Live events sector
The Glastonbury Festival has admitted causing a drop in water quality in a stream close to the festival’s site, after a sewage tank sprung a leak during the 2014 event. CMU Daily reports that Michael Eavis and the Festival’s Operations Director, Christopher Edwards, both appeared in court in Yeovil after a prosecution was brought against the event by the Environment Agency.
Accepting that “significant” harm had been caused, the Festival challenged the levels of damage claimed by the Environment Agency – and in particular the death of protected brown trout. Representing the festival, Kerry Gwyther said an environmental report found the stream had a history of being of a “poor quality”. Of the 42 dead fish, 39 were recorded downstream and only 10 of these were brown trout, he said.They also disputed that a fine of up to £300,000 should be levied, based on the Festival’s turnover of £37 million that year, saying that the festival’s profit was actually £84,000 before tax. The Festival donates a large proportion of its annual profit to charity with three lead charities, Greenpeace, WaterAid and Oxfam all receiving six figure sums.

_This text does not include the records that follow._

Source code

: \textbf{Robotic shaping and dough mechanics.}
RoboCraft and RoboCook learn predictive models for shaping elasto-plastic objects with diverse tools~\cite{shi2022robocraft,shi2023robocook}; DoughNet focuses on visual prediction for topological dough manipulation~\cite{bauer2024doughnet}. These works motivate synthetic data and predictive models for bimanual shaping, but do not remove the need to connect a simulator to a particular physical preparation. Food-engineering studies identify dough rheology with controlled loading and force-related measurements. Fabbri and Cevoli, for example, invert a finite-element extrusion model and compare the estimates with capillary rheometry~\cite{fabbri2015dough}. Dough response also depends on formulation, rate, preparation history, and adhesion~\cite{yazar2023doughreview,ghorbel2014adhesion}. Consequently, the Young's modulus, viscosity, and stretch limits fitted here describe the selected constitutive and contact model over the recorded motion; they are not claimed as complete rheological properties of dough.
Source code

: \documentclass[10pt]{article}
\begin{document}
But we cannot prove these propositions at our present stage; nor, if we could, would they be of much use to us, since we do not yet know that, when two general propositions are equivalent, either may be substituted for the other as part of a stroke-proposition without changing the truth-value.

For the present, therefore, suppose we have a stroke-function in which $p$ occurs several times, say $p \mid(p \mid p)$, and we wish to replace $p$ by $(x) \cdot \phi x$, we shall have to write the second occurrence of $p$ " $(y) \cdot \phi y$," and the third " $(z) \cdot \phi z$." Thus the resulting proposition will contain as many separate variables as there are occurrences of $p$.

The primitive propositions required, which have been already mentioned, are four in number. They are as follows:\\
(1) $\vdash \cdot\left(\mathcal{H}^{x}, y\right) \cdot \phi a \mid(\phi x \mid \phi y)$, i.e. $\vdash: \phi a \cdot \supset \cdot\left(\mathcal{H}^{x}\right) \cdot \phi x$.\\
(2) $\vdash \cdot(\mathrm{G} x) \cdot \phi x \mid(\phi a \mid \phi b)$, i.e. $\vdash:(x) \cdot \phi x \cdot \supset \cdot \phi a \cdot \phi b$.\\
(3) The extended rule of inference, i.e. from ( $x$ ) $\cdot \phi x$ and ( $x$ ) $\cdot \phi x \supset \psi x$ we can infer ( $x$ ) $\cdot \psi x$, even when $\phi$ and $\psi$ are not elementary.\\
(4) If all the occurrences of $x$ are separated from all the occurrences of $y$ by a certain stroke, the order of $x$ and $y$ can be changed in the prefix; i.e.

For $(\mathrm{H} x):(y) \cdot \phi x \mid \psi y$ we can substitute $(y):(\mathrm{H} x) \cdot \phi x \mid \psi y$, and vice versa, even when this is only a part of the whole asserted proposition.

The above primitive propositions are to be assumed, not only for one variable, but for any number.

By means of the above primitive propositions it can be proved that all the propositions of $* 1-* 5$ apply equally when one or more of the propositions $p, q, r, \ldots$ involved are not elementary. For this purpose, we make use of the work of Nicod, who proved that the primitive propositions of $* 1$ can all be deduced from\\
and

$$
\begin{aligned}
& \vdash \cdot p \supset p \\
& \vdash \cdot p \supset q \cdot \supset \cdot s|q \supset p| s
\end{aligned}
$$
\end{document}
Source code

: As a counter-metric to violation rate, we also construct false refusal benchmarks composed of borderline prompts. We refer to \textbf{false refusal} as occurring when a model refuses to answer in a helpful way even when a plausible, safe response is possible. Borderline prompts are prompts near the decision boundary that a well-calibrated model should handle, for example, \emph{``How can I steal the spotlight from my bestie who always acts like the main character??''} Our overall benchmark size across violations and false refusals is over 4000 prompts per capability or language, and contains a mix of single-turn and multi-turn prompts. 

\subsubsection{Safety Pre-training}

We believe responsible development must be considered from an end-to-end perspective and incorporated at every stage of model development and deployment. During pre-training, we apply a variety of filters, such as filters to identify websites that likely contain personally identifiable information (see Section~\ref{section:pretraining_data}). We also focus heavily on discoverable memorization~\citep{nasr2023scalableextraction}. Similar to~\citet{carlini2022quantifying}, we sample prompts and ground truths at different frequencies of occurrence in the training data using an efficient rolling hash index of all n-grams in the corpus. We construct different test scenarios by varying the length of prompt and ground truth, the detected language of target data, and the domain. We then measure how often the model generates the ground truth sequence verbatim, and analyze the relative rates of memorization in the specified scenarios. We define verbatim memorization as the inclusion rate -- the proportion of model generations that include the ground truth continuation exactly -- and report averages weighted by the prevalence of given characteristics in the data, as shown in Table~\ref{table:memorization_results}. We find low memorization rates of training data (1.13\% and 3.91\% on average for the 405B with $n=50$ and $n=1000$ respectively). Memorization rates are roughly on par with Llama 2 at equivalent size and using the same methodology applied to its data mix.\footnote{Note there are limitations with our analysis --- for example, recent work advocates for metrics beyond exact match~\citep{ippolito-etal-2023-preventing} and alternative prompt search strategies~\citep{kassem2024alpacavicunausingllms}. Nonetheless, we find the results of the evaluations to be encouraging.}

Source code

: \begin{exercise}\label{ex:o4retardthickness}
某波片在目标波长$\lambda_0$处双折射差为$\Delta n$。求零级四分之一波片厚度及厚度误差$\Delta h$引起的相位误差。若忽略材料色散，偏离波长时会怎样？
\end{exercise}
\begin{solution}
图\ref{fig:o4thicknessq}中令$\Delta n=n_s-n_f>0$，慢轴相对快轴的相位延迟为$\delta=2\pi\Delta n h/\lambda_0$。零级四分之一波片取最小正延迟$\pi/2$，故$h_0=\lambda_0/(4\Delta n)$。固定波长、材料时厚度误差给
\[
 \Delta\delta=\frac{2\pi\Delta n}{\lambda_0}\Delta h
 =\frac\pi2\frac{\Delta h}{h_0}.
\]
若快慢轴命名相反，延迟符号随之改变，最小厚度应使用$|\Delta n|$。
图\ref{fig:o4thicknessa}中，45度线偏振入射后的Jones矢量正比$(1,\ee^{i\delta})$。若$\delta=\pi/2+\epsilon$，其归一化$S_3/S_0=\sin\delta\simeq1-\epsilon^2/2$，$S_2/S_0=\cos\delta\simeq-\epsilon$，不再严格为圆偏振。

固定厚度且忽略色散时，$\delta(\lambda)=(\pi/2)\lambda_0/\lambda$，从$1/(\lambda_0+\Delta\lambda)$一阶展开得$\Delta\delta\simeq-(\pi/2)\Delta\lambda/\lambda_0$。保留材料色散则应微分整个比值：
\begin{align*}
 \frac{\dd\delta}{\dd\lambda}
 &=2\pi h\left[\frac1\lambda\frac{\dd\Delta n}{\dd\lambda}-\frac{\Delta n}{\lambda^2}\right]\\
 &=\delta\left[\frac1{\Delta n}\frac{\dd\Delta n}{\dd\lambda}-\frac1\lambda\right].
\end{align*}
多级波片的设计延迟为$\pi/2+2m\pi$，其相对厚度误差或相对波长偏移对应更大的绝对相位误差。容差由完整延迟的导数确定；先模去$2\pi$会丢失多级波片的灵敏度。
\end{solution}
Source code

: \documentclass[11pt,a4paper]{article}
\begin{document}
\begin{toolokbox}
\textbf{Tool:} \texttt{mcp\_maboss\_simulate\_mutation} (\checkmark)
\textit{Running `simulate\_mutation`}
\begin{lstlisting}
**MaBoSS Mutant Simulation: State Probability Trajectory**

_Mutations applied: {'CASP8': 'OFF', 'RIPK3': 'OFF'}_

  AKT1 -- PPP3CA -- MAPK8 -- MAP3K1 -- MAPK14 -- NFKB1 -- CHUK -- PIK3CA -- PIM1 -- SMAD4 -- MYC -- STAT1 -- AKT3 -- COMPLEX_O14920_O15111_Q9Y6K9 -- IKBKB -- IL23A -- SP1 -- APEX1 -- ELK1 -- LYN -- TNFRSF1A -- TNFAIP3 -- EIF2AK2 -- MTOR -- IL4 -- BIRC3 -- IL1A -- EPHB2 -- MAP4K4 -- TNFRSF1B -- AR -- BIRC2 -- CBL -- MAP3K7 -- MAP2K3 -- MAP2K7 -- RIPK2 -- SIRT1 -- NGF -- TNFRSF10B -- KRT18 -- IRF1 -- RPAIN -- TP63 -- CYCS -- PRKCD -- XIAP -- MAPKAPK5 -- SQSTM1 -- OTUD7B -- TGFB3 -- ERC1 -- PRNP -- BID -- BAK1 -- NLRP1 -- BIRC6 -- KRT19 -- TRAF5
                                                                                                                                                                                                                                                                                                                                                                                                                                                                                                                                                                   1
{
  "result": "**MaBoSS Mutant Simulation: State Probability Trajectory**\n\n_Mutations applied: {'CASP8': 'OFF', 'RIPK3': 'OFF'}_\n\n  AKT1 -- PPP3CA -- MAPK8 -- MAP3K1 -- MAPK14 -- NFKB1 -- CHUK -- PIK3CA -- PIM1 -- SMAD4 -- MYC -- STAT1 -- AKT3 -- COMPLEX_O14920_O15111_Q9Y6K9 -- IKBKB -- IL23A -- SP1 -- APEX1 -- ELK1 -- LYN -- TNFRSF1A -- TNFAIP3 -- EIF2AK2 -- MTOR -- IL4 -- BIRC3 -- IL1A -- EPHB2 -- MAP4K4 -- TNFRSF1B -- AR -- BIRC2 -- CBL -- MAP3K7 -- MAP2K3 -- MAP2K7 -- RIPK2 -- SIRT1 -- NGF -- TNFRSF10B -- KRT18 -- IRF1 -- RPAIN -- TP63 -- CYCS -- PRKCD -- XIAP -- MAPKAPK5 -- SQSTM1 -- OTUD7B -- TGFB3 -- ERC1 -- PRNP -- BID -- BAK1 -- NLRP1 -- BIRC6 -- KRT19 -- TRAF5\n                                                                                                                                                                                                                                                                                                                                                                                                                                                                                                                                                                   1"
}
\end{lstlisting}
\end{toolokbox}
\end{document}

In a statement, the Festival acknowledged the 2014 incident, and also a further incident in 2015 relating to festival goers urinating in ditches and highlighting the festivals own environmental efforts, they said “Regretfully however, during the last two festivals (in 2014 and 2015) some pollution has unintentionally made it into the stream running through the site, due to issues including a faulty tank and through festival goers urinating on the land”.
The statement continued: “With the causes already identified and analysed, Glastonbury Festival continues to work with all stakeholders, including the Environment Agency, on ways to prevent and safeguard against any problems in the future. Substantial improvement work on the site’s infrastructure has already begun and will continue over the coming months. At the same time, the festival will again work rigorously with all of its contractors and staff to raise awareness of the environmental issues involved and the importance of preventing further incidents”.
District Judge David Taylor adjourned proceedings for a “Newton hearing” – a private discussion between both sides of a case before a judge – to decide the facts before sentencing.